ACJPS has documented a number of cases recently in which individuals have been arrested by Sudanese authorities and government affiliated militias and then have been held in unknown locations without charge or access to their lawyers or families, both in conflict and non-conflict settings. Three activists from Eidel Firsan locality in South Darfur were detained incommunicado from 25 May to 25 June 2017 by the National Intelligence and Security Services (NISS) without charge or access to their families. The three activists had organised and led a peaceful demonstration on 24 May 2017 in Eidel Firsan centred around lack of public access to basic services, particularly access to clean drinking water and electricity. In an attack on Nertiti by the Rapid Support Forces and an unknown government sponsored militia on 14 June, seven men were abducted. The previous day, ten women were abducted from Tor, West Darfur. Their whereabouts remain unknown, raising serious concerns for their safety and well-being, as well as the risk for sexual violence.
ACJPS reported on 13 June 2017 the torture and ill-treatment of internally displaced person (IDP) Abdelmagid Abdalla Bakheet, (m), 27 years of age, who was reportedly subjected to torture by the National Intelligence and Security Services (NISS) in Kutum, North Darfur whilst detained from the evening of 7 June to the morning hours of 10 June. Mr. Bakheet was arrested and detained by the NISS after he collected food and clothing in Kasab IDP camp to be distributed to recent IDPs to Kutum, displaced by fighting in Ein Siro and Gara, North Darfur. Mr. Bakheet was refused medical treatment in a state run hospital as he was unable to provide form 8, a state document needed to obtain post-trauma medical assistance to record physical injuries related to criminal acts. Police had refused to provide form 8 to relatives of Mr. Bakheet, presumably under the presumption that a medical report attached to form 8 could potentially be used for a future criminal case levelled against the NISS. Mr. Bakheet was subsequently taken to a private clinic and treated for his injuries. Mr. Bakheet’s inability to obtain form 8 severely compromises the prospects of him launching any form of criminal complaint in the future to seek justice amidst an environment in which there are already no effective remedies for torture survivors.

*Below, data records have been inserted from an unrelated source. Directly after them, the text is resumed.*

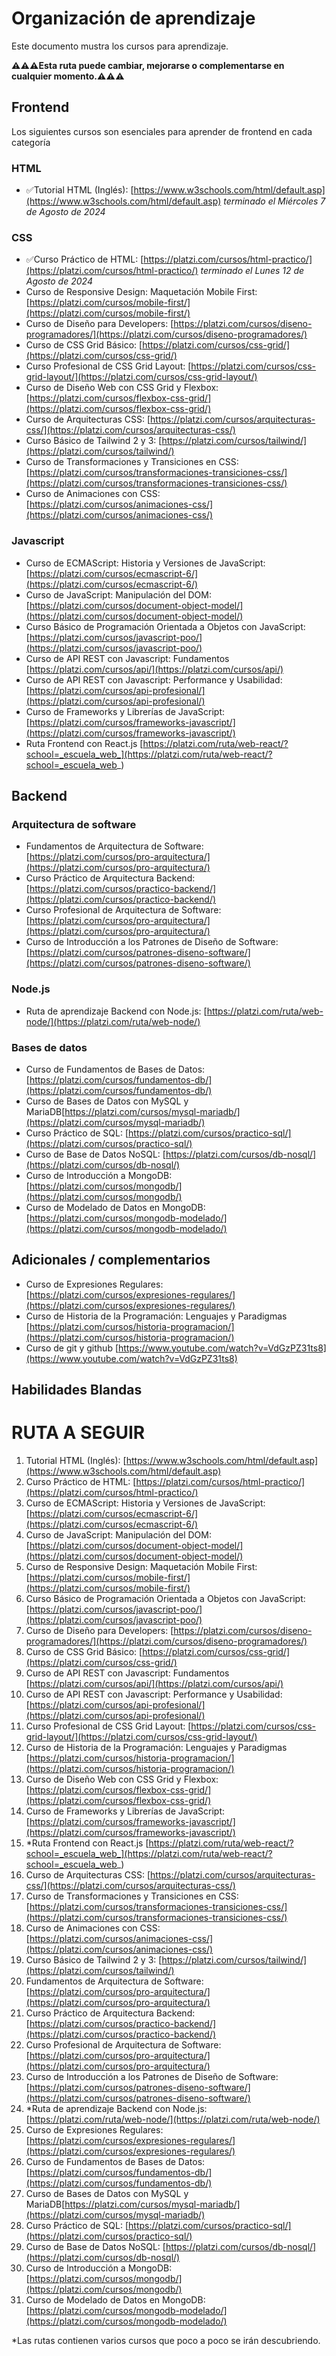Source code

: # Organización de aprendizaje
Este documento mustra los cursos para aprendizaje.

**⚠️⚠️⚠️Esta ruta puede cambiar, mejorarse o complementarse en cualquier momento.⚠️⚠️⚠️**


## Frontend
Los siguientes cursos son esenciales para aprender de frontend en cada categoría

### HTML
- ✅Tutorial HTML (Inglés): [https://www.w3schools.com/html/default.asp](https://www.w3schools.com/html/default.asp) _terminado el Miércoles 7 de Agosto de 2024_

### CSS

- ✅Curso Práctico de HTML: [https://platzi.com/cursos/html-practico/](https://platzi.com/cursos/html-practico/) _terminado el Lunes 12 de Agosto de 2024_
- Curso de Responsive Design: Maquetación Mobile First: [https://platzi.com/cursos/mobile-first/](https://platzi.com/cursos/mobile-first/)
- Curso de Diseño para Developers: [https://platzi.com/cursos/diseno-programadores/](https://platzi.com/cursos/diseno-programadores/)
- Curso de CSS Grid Básico: [https://platzi.com/cursos/css-grid/](https://platzi.com/cursos/css-grid/)
- Curso Profesional de CSS Grid Layout: [https://platzi.com/cursos/css-grid-layout/](https://platzi.com/cursos/css-grid-layout/)
- Curso de Diseño Web con CSS Grid y Flexbox: [https://platzi.com/cursos/flexbox-css-grid/](https://platzi.com/cursos/flexbox-css-grid/)
- Curso de Arquitecturas CSS: [https://platzi.com/cursos/arquitecturas-css/](https://platzi.com/cursos/arquitecturas-css/)
- Curso Básico de Tailwind 2 y 3: [https://platzi.com/cursos/tailwind/](https://platzi.com/cursos/tailwind/)
- Curso de Transformaciones y Transiciones en CSS: [https://platzi.com/cursos/transformaciones-transiciones-css/](https://platzi.com/cursos/transformaciones-transiciones-css/)
- Curso de Animaciones con CSS: [https://platzi.com/cursos/animaciones-css/](https://platzi.com/cursos/animaciones-css/)

### Javascript

- Curso de ECMAScript: Historia y Versiones de JavaScript: [https://platzi.com/cursos/ecmascript-6/](https://platzi.com/cursos/ecmascript-6/)
- Curso de JavaScript: Manipulación del DOM: [https://platzi.com/cursos/document-object-model/](https://platzi.com/cursos/document-object-model/)
- Curso Básico de Programación Orientada a Objetos con JavaScript: [https://platzi.com/cursos/javascript-poo/](https://platzi.com/cursos/javascript-poo/)
- Curso de API REST con Javascript: Fundamentos [https://platzi.com/cursos/api/](https://platzi.com/cursos/api/)
- Curso de API REST con Javascript: Performance y Usabilidad: [https://platzi.com/cursos/api-profesional/](https://platzi.com/cursos/api-profesional/)
- Curso de Frameworks y Librerías de JavaScript:[https://platzi.com/cursos/frameworks-javascript/](https://platzi.com/cursos/frameworks-javascript/)
- Ruta Frontend con React.js [https://platzi.com/ruta/web-react/?school=_escuela_web_](https://platzi.com/ruta/web-react/?school=_escuela_web_)

## Backend

### Arquitectura de software

- Fundamentos de Arquitectura de Software: [https://platzi.com/cursos/pro-arquitectura/](https://platzi.com/cursos/pro-arquitectura/)
- Curso Práctico de Arquitectura Backend: [https://platzi.com/cursos/practico-backend/](https://platzi.com/cursos/practico-backend/)
- Curso Profesional de Arquitectura de Software: [https://platzi.com/cursos/pro-arquitectura/](https://platzi.com/cursos/pro-arquitectura/)
- Curso de Introducción a los Patrones de Diseño de Software: [https://platzi.com/cursos/patrones-diseno-software/](https://platzi.com/cursos/patrones-diseno-software/)

### Node.js

- Ruta de aprendizaje Backend con Node.js: [https://platzi.com/ruta/web-node/](https://platzi.com/ruta/web-node/)

### Bases de datos
-  Curso de Fundamentos de Bases de Datos: [https://platzi.com/cursos/fundamentos-db/](https://platzi.com/cursos/fundamentos-db/)
- Curso de Bases de Datos con MySQL y MariaDB[https://platzi.com/cursos/mysql-mariadb/](https://platzi.com/cursos/mysql-mariadb/)
- Curso Práctico de SQL: [https://platzi.com/cursos/practico-sql/](https://platzi.com/cursos/practico-sql/)
- Curso de Base de Datos NoSQL: [https://platzi.com/cursos/db-nosql/](https://platzi.com/cursos/db-nosql/)
- Curso de Introducción a MongoDB: [https://platzi.com/cursos/mongodb/](https://platzi.com/cursos/mongodb/)
- Curso de Modelado de Datos en MongoDB: [https://platzi.com/cursos/mongodb-modelado/](https://platzi.com/cursos/mongodb-modelado/)


## Adicionales / complementarios
- Curso de Expresiones Regulares: [https://platzi.com/cursos/expresiones-regulares/](https://platzi.com/cursos/expresiones-regulares/)
- Curso de Historia de la Programación: Lenguajes y Paradigmas [https://platzi.com/cursos/historia-programacion/](https://platzi.com/cursos/historia-programacion/)
- Curso de git y github [https://www.youtube.com/watch?v=VdGzPZ31ts8](https://www.youtube.com/watch?v=VdGzPZ31ts8)
## Habilidades Blandas


# RUTA A SEGUIR

1. Tutorial HTML (Inglés): [https://www.w3schools.com/html/default.asp](https://www.w3schools.com/html/default.asp)
2. Curso Práctico de HTML: [https://platzi.com/cursos/html-practico/](https://platzi.com/cursos/html-practico/)
3. Curso de ECMAScript: Historia y Versiones de JavaScript: [https://platzi.com/cursos/ecmascript-6/](https://platzi.com/cursos/ecmascript-6/)
4. Curso de JavaScript: Manipulación del DOM: [https://platzi.com/cursos/document-object-model/](https://platzi.com/cursos/document-object-model/)
5. Curso de Responsive Design: Maquetación Mobile First: [https://platzi.com/cursos/mobile-first/](https://platzi.com/cursos/mobile-first/)
6. Curso Básico de Programación Orientada a Objetos con JavaScript: [https://platzi.com/cursos/javascript-poo/](https://platzi.com/cursos/javascript-poo/)
7. Curso de Diseño para Developers: [https://platzi.com/cursos/diseno-programadores/](https://platzi.com/cursos/diseno-programadores/)
8. Curso de CSS Grid Básico: [https://platzi.com/cursos/css-grid/](https://platzi.com/cursos/css-grid/)
9. Curso de API REST con Javascript: Fundamentos [https://platzi.com/cursos/api/](https://platzi.com/cursos/api/)
10. Curso de API REST con Javascript: Performance y Usabilidad: [https://platzi.com/cursos/api-profesional/](https://platzi.com/cursos/api-profesional/)
11. Curso Profesional de CSS Grid Layout: [https://platzi.com/cursos/css-grid-layout/](https://platzi.com/cursos/css-grid-layout/)
12. Curso de Historia de la Programación: Lenguajes y Paradigmas [https://platzi.com/cursos/historia-programacion/](https://platzi.com/cursos/historia-programacion/)
13. Curso de Diseño Web con CSS Grid y Flexbox: [https://platzi.com/cursos/flexbox-css-grid/](https://platzi.com/cursos/flexbox-css-grid/)
14. Curso de Frameworks y Librerías de JavaScript:[https://platzi.com/cursos/frameworks-javascript/](https://platzi.com/cursos/frameworks-javascript/)
15. *Ruta Frontend con React.js [https://platzi.com/ruta/web-react/?school=_escuela_web_](https://platzi.com/ruta/web-react/?school=_escuela_web_)
16. Curso de Arquitecturas CSS: [https://platzi.com/cursos/arquitecturas-css/](https://platzi.com/cursos/arquitecturas-css/)
17. Curso de Transformaciones y Transiciones en CSS: [https://platzi.com/cursos/transformaciones-transiciones-css/](https://platzi.com/cursos/transformaciones-transiciones-css/)
18. Curso de Animaciones con CSS: [https://platzi.com/cursos/animaciones-css/](https://platzi.com/cursos/animaciones-css/)
19. Curso Básico de Tailwind 2 y 3: [https://platzi.com/cursos/tailwind/](https://platzi.com/cursos/tailwind/)
20. Fundamentos de Arquitectura de Software: [https://platzi.com/cursos/pro-arquitectura/](https://platzi.com/cursos/pro-arquitectura/)
21. Curso Práctico de Arquitectura Backend: [https://platzi.com/cursos/practico-backend/](https://platzi.com/cursos/practico-backend/)
22. Curso Profesional de Arquitectura de Software: [https://platzi.com/cursos/pro-arquitectura/](https://platzi.com/cursos/pro-arquitectura/)
23. Curso de Introducción a los Patrones de Diseño de Software: [https://platzi.com/cursos/patrones-diseno-software/](https://platzi.com/cursos/patrones-diseno-software/)
24. *Ruta de aprendizaje Backend con Node.js: [https://platzi.com/ruta/web-node/](https://platzi.com/ruta/web-node/)
25. Curso de Expresiones Regulares: [https://platzi.com/cursos/expresiones-regulares/](https://platzi.com/cursos/expresiones-regulares/)
25. Curso de Fundamentos de Bases de Datos: [https://platzi.com/cursos/fundamentos-db/](https://platzi.com/cursos/fundamentos-db/)
25. Curso de Bases de Datos con MySQL y MariaDB[https://platzi.com/cursos/mysql-mariadb/](https://platzi.com/cursos/mysql-mariadb/)
25. Curso Práctico de SQL: [https://platzi.com/cursos/practico-sql/](https://platzi.com/cursos/practico-sql/)
25. Curso de Base de Datos NoSQL: [https://platzi.com/cursos/db-nosql/](https://platzi.com/cursos/db-nosql/)
25. Curso de Introducción a MongoDB: [https://platzi.com/cursos/mongodb/](https://platzi.com/cursos/mongodb/)
25. Curso de Modelado de Datos en MongoDB: [https://platzi.com/cursos/mongodb-modelado/](https://platzi.com/cursos/mongodb-modelado/)

*Las rutas contienen varios cursos que poco a poco se irán descubriendo.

Even in cases where the immunities mentioned above have been lifted, victims of torture have faced various barriers that make it extremely hard to report cases of torture. ACJPS is not aware of a single case where an alleged perpetrator of torture has been held to account. The ACHPR found in case 379/09 against Sudan that remedies are not available to people tortured by the NISS because the power to lift immunities is at the discretion of the director of the NISS and is not subject to judicial oversight.